Here it is worth noting that we would not say `the door is almost open' ,
unless we were struggling to open it. Here a progression (of our activity)
would be involved. And we might say that somebody is almost dead
if he is getting feebler and feebler in a way predicted to culminate in
death. But if somebody stepped off the curb and was run over and killed,
we would not say that he was almost dead when he stepped off the curb.
So - almostness involves a predictable progression towards an `absolute'
state . The question, therefore, is: What kind of progression culminates
predictably in the state of being certain that X is so? The implication
of the question is that Jones might become certain, in a progressive
way, that X is so - and indeed he might.
What counts as X (for Jones) is a particular set of circumstances (the
analysis of his concept of X-ness). Let us call these a.b.c.d. and e.

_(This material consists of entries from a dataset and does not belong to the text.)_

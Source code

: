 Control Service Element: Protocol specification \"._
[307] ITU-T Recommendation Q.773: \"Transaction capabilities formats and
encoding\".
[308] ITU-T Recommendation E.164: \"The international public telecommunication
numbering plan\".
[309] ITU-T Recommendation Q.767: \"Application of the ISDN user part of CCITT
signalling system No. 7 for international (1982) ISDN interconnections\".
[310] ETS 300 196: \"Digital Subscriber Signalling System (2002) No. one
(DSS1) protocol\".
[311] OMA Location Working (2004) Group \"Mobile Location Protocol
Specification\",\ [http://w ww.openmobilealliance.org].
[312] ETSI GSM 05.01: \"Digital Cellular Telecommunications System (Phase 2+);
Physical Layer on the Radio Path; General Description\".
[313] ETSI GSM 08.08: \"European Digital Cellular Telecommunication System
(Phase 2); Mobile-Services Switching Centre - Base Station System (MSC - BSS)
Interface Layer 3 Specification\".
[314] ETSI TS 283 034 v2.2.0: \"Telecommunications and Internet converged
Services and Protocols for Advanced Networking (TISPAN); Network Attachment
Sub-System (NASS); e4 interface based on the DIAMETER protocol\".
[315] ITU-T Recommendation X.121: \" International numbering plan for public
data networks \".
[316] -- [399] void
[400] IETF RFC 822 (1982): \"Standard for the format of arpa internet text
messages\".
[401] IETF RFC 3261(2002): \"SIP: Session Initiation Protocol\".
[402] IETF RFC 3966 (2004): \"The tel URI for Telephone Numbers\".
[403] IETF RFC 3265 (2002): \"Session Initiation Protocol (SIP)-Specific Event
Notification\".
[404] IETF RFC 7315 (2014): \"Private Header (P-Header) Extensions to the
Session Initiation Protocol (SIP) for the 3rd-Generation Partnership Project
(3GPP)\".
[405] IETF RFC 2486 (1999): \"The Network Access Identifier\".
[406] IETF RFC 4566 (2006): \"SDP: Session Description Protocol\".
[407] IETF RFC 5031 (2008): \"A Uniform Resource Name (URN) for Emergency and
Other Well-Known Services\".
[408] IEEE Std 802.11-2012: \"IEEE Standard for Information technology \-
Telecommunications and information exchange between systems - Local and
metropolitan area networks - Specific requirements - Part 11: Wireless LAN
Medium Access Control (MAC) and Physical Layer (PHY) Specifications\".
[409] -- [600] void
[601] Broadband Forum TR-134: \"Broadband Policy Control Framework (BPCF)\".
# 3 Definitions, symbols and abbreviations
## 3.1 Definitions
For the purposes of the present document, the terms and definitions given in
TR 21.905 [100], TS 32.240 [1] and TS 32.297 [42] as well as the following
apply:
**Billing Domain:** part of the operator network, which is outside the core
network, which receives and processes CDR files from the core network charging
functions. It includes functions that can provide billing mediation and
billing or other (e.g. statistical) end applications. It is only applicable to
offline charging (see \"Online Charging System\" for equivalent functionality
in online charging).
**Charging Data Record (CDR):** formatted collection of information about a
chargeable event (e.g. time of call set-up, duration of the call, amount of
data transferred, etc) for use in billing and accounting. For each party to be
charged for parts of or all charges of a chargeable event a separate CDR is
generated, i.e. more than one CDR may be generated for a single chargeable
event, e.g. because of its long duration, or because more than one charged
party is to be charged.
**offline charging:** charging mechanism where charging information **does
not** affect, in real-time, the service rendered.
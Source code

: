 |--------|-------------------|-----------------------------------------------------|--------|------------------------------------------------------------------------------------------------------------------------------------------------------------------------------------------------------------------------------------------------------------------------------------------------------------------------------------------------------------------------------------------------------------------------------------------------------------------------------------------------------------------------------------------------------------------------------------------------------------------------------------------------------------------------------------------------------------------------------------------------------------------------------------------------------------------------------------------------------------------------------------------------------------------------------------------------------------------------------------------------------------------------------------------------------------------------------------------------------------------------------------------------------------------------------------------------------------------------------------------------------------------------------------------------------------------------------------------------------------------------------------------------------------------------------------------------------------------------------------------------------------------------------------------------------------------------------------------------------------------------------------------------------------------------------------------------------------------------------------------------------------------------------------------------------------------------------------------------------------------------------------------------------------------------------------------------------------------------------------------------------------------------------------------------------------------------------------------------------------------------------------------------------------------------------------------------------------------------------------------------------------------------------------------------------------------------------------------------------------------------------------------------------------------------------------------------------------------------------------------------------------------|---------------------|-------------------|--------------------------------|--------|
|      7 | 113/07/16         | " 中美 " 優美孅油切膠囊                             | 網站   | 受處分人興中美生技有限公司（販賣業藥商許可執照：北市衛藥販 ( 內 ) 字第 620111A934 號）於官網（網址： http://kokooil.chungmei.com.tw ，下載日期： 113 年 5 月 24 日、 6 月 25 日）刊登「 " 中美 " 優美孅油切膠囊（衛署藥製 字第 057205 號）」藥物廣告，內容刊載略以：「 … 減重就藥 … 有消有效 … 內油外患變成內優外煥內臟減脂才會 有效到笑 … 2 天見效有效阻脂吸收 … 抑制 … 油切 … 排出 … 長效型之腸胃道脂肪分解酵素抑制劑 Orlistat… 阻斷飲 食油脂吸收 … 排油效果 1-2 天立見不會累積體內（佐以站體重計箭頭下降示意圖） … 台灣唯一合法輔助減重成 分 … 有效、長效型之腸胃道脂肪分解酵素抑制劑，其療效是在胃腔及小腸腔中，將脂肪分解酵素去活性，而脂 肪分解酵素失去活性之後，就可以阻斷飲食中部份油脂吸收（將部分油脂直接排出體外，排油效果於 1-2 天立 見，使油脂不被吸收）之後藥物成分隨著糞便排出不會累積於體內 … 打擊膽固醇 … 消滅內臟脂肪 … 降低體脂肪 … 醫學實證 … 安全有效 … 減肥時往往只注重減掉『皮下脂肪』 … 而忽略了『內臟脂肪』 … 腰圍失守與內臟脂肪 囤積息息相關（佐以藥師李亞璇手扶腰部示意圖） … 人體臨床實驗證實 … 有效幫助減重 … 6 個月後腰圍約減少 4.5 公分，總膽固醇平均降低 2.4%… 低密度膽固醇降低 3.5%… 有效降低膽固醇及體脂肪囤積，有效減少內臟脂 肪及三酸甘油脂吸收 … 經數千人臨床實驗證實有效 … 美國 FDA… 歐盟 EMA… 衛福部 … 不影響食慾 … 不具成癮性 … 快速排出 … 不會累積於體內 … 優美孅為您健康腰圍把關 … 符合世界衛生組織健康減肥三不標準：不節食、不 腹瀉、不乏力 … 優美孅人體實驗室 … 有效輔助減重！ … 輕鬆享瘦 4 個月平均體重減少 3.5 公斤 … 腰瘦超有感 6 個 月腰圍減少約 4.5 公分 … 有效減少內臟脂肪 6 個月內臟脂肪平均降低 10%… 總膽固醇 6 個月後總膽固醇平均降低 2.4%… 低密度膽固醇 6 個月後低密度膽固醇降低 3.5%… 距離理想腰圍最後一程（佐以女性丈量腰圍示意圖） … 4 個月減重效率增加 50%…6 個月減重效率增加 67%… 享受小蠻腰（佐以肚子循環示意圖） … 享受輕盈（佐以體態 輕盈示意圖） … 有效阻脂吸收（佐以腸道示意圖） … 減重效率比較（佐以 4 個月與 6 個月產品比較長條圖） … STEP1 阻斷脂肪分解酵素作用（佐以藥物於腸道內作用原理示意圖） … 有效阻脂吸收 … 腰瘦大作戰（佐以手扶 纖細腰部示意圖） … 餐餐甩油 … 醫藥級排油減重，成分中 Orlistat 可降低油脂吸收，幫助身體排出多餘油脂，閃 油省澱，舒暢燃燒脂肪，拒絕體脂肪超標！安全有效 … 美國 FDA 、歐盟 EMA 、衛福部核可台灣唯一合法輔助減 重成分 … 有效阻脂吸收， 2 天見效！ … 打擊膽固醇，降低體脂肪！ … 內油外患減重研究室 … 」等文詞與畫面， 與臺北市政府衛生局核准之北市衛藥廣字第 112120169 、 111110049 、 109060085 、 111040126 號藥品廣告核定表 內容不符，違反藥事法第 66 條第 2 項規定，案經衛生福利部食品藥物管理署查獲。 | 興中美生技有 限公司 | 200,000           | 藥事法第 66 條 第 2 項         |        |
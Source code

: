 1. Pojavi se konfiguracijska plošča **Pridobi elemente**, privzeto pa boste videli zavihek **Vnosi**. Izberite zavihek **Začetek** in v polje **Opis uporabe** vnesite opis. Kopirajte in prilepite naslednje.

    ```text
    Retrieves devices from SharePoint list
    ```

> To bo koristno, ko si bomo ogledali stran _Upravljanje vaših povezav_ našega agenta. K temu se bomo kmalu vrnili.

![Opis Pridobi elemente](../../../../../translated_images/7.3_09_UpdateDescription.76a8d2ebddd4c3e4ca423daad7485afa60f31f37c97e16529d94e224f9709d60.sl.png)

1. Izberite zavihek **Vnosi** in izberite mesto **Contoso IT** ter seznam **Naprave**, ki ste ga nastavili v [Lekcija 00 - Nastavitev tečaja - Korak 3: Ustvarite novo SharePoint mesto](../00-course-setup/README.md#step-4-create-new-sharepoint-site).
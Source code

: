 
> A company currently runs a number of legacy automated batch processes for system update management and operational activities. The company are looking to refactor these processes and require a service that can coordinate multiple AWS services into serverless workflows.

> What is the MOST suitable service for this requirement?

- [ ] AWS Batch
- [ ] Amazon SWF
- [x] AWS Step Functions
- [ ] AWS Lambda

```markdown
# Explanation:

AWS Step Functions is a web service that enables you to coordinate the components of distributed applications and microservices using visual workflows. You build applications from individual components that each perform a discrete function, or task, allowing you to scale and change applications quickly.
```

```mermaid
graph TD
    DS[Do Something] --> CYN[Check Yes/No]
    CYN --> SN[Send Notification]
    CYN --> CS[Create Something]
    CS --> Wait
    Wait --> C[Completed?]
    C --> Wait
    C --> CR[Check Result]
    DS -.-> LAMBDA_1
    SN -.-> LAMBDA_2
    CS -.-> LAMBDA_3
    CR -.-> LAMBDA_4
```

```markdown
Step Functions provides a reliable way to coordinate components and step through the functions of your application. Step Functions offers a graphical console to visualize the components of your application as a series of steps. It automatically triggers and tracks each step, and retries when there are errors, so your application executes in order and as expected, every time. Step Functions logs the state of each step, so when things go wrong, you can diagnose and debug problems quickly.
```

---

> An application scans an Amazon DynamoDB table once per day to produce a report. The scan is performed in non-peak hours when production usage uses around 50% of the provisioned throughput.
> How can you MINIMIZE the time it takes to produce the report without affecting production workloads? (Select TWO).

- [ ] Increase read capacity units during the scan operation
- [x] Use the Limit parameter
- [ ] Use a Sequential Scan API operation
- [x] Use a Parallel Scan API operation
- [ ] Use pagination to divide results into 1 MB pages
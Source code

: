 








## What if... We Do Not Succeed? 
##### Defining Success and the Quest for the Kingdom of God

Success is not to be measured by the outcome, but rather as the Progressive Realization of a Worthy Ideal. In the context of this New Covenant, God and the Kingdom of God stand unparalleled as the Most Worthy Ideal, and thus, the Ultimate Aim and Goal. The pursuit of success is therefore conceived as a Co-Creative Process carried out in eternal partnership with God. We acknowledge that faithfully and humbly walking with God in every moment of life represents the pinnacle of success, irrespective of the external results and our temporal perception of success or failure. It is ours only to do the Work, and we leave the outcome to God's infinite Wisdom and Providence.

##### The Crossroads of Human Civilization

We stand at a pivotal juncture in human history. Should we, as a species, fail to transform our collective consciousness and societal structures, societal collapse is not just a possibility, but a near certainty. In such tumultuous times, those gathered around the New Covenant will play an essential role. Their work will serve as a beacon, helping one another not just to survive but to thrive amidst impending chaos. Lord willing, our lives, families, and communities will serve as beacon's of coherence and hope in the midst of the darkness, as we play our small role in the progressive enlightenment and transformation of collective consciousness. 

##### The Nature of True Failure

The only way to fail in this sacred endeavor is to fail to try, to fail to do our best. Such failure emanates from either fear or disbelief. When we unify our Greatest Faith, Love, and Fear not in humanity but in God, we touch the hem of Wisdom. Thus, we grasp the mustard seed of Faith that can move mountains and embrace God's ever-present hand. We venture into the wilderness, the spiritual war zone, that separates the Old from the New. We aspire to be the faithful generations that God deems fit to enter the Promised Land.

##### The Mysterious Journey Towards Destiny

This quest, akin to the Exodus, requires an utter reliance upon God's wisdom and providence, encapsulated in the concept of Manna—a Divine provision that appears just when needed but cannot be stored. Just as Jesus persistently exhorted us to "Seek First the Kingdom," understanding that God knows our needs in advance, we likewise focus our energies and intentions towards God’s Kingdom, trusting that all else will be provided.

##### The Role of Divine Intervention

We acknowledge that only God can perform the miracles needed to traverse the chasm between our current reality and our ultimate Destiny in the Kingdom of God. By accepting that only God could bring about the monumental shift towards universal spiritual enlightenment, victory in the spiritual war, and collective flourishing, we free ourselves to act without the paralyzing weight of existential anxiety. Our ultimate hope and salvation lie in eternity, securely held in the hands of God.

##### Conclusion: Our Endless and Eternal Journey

When Jones is certain that a. is so, b. is so, c. is so and d. is so, but
doubts whether e. is so, he is not certain that X is so (since it must,
for him, be an e to be an X) but he might well say that he is almost
certain that X is so.
For those who don't like a's and b's and X's - Let's say that Jones is
certain:
a. that his wife is out
b. that she intended to be home for lunch
c. that it is nearly lunch-time
d. that a car is stopping by the house
but is not certain (he can hear it but not see it) that it is her car -
then Jones might well feel `almost certain' that his wife has come home.
But the `almost' is simply wrongly-attached; what Jones should say is
that he is certain (no ifs or buts) that almost all the conditions which
count for him as his wife having come home are so. He is not almost
certain; he is certain of almost .
Now think back to the discussion of probability. You should realise that
the analysis given here is exactly parallel with the analysis of being X% probable.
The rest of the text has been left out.